Aim of the task
For this exercise, output the line holding "- A. Deploy" and all subsequent lines of the entries below, unchanged, up to and including the last.

Entries supplied
BEGIN

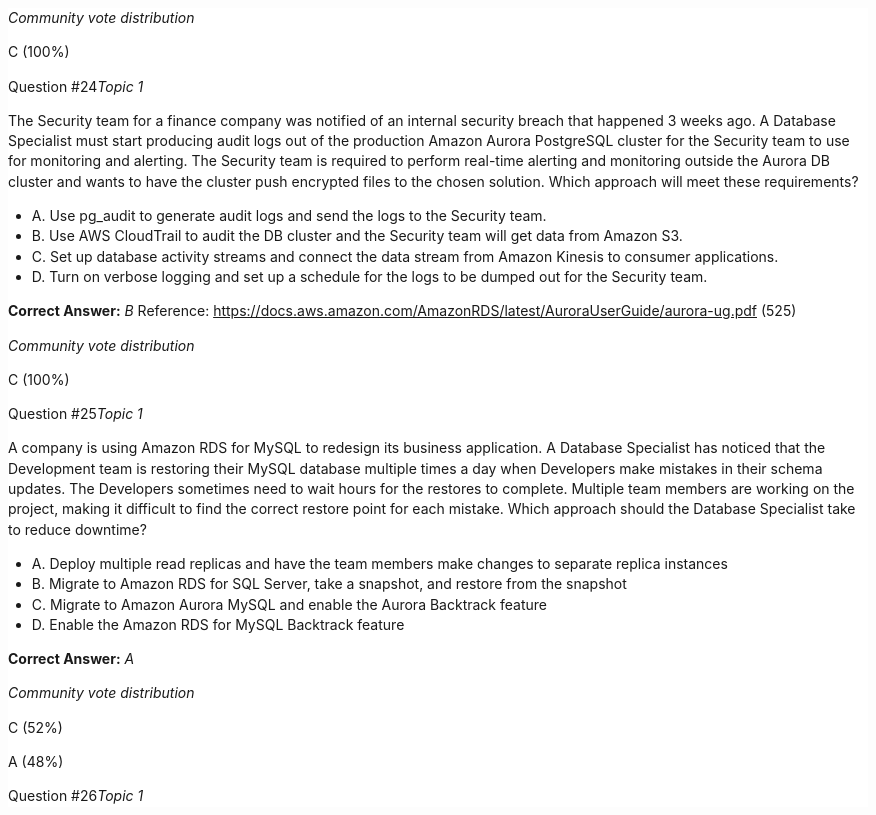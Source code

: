 *Community vote distribution*

C (100%)



Question #24*Topic 1*

The Security team for a finance company was notified of an internal security breach that happened 3 weeks ago. A Database Specialist must start producing audit logs out of the production Amazon Aurora PostgreSQL cluster for the Security team to use for monitoring and alerting. The Security team is required to perform real-time alerting and monitoring outside the Aurora DB cluster and wants to have the cluster push encrypted files to the chosen solution.
Which approach will meet these requirements?

- A. Use pg_audit to generate audit logs and send the logs to the Security team.
- B. Use AWS CloudTrail to audit the DB cluster and the Security team will get data from Amazon S3.
- C. Set up database activity streams and connect the data stream from Amazon Kinesis to consumer applications.
- D. Turn on verbose logging and set up a schedule for the logs to be dumped out for the Security team.

**Correct Answer:** *B*
Reference:
https://docs.aws.amazon.com/AmazonRDS/latest/AuroraUserGuide/aurora-ug.pdf
(525)

*Community vote distribution*

C (100%)



Question #25*Topic 1*

A company is using Amazon RDS for MySQL to redesign its business application. A Database Specialist has noticed that the Development team is restoring their
MySQL database multiple times a day when Developers make mistakes in their schema updates. The Developers sometimes need to wait hours for the restores to complete.
Multiple team members are working on the project, making it difficult to find the correct restore point for each mistake.
Which approach should the Database Specialist take to reduce downtime?

- A. Deploy multiple read replicas and have the team members make changes to separate replica instances
- B. Migrate to Amazon RDS for SQL Server, take a snapshot, and restore from the snapshot
- C. Migrate to Amazon Aurora MySQL and enable the Aurora Backtrack feature
- D. Enable the Amazon RDS for MySQL Backtrack feature

**Correct Answer:** *A*

*Community vote distribution*

C (52%)

A (48%)



Question #26*Topic 1*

END

Result below
- A. Deploy multiple read replicas and have the team members make changes to separate replica instances
- B. Migrate to Amazon RDS for SQL Server, take a snapshot, and restore from the snapshot
- C. Migrate to Amazon Aurora MySQL and enable the Aurora Backtrack feature
- D. Enable the Amazon RDS for MySQL Backtrack feature

**Correct Answer:** *A*

*Community vote distribution*

C (52%)

A (48%)



Question #26*Topic 1*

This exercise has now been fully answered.